Rainbunny · 12/06/2019 16:56

Catcher in the Rye. It's a readable story but not even remotely good enough to be worth the reputation it has.

I love Jane Eyre but on the other hand I can't stand Wuthering Heights, tiresome to read and full of characters who act in stupid and not-believable ways.

I don't mind Ian Mcewan books but you can just tell that the author is an egotistical arse from his writing.

Also dislike Dickens with the exceptions of Great Expectations and a Tale of Two Cities, everything else he wrote is just not good.

pisspawpatrol · 12/06/2019 16:57

The Night Circus. My friends all loved it, I just hated it and I'm not even sure why.

thecatsthecats · 12/06/2019 16:59

No, 'Cold Mountain' is a full-length novel. I thought it was good and it had a happy ending, unlike the movie.

Confused It had the SAME ending as the movie?

And I thought both were crap.

gingajewel · 12/06/2019 17:01

I recently tried to read catcher in the rye and hated it!!

leckford · 12/06/2019 17:08

Catcher in the Rye, annoying and pointless
Ulysses = I just cannot read it
The Secret History
Atlas Shrugged - Ayn Ryan makes no sense to me whatever had to force myself to finish it

kierenthecommunity · 12/06/2019 17:15

Gerald's Game - Stephen King (the only one of his I didn't like)

Did you ever read Needful Things? That was terrible. Read like he’d phoned it in.

kierenthecommunity · 12/06/2019 17:19

I absolutely loved Flowers in the Attic as a teen and avidly read the whole series as a sexually interested teen. Came across it a few years ago in a charity shop and decided to have a trip down memory lane - my word what a load of perverted tosh

While I agree it was weird as, I didn’t mind FITA. But the sequels! Weren’t they just three books about how desirable Cathy was and how every man she encountered fell madly in love with her? She didn’t have many redeeming qualities from what I could tell either, apart from being pretty (the latter she was painfully aware of too as she made enough references to how fabulous she looked)

ConradKnightSocks · 12/06/2019 17:19

The Kite Runner - was astounded it is held in such high regard. I thought a pp's nickname for it was very apt: The Shite Runner

Agree re.
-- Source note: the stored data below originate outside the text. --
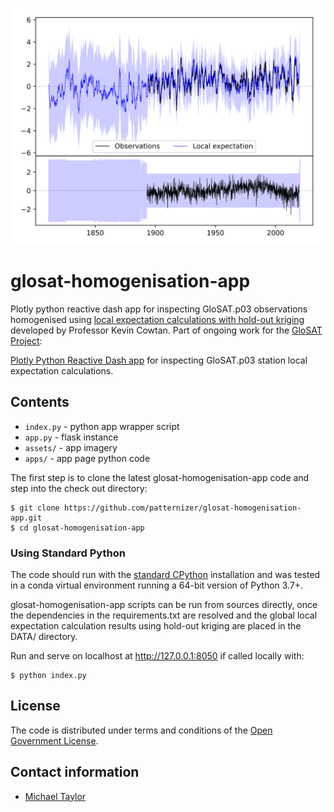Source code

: ![image](https://github.com/patternizer/glosat-homogenisation-app/blob/main/assets/station_745000_full.svg)

# glosat-homogenisation-app

Plotly python reactive dash app for inspecting GloSAT.p03 observations homogenised using [local expectation calculations with hold-out kriging](https://github.com/patternizer/glosat-homogenisation.git) developed by Professor Kevin Cowtan. Part of ongoing work for the [GloSAT Project](https://www.glosat.org):

[Plotly Python Reactive Dash app](https://glosat-homogenisation-app.herokuapp.com/) for inspecting GloSAT.p03 station local expectation calculations. 

## Contents

* `index.py` - python app wrapper script
* `app.py` - flask instance
* `assets/` - app imagery
* `apps/` - app page python code

The first step is to clone the latest glosat-homogenisation-app code and step into the check out directory: 

    $ git clone https://github.com/patternizer/glosat-homogenisation-app.git
    $ cd glosat-homogenisation-app

### Using Standard Python

The code should run with the [standard CPython](https://www.python.org/downloads/) installation and was tested 
in a conda virtual environment running a 64-bit version of Python 3.7+.

glosat-homogenisation-app scripts can be run from sources directly, once the dependencies in the requirements.txt are resolved and the global local expectation calculation results using hold-out kriging are placed in the DATA/ directory.  

Run and serve on localhost at http://127.0.0.1:8050 if called locally with:

    $ python index.py

## License

The code is distributed under terms and conditions of the [Open Government License](http://www.nationalarchives.gov.uk/doc/open-government-licence/version/3/).

## Contact information

* [Michael Taylor](michael.a.taylor@uea.ac.uk)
Captain Corelli.

The Martian - read like it was written by some nerdy sixth former for his a-level coursework. Just awful.

Also thought Birdsong was terrible. All those cringey sex scenes 😱

Theknacktoflying · 12/06/2019 17:21

But this is a bit defeatist .... a book does its job even if it invokes fits of rage ...

It is those books where you get to the end and are just instantly forgettable .... when you actually ask yourself when reading the synopsis if you remember it ...

BiBiBirdie · 12/06/2019 17:26

My SIL raved about the Twilight books, literally wouldn't shut up about them and thrust them on me.
I got half way through the first one and couldn't force myself to read anymore. I was actually embarrassed that a sensible woman in her late 40s at the time thought they were great.
Worse still, she wanted my opinion on them so I had to be diplomatic. I've never taken any book recommendations from her since. She's as bad with films.